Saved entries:

*** Begin section ***

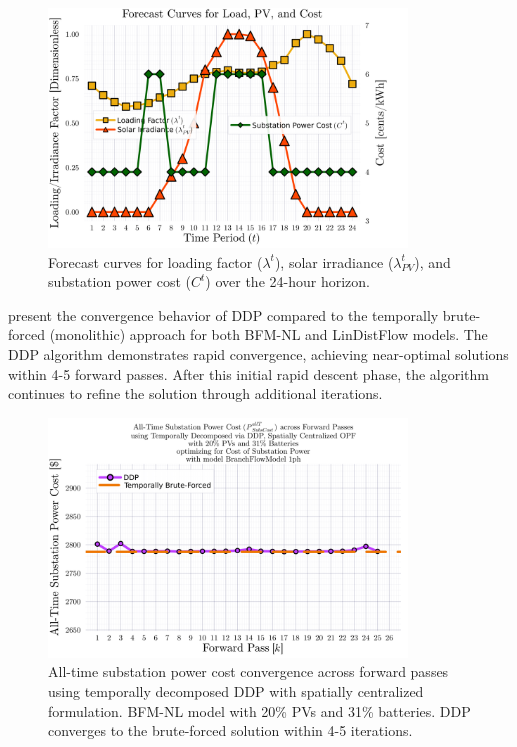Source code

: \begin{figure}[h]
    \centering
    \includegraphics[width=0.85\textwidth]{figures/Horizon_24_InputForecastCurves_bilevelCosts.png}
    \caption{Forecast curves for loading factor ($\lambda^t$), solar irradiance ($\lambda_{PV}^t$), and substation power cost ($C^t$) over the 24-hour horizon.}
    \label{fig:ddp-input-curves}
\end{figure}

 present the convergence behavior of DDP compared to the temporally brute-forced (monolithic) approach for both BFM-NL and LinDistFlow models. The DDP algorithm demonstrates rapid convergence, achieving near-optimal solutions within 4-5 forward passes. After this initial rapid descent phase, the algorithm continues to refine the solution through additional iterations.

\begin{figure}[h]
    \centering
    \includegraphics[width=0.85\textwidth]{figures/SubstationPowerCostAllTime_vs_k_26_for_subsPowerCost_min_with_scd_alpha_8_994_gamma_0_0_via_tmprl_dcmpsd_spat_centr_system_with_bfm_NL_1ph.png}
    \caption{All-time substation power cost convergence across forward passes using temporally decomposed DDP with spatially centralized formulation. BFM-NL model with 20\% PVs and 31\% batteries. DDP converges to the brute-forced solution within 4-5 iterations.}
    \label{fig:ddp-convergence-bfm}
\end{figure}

*** End section ***

▶ [ACTIVITY] Say how many lines in the data above contain the string "includegraphics", and give no other output.

▶ [RESPONSE TO THIS TASK] 2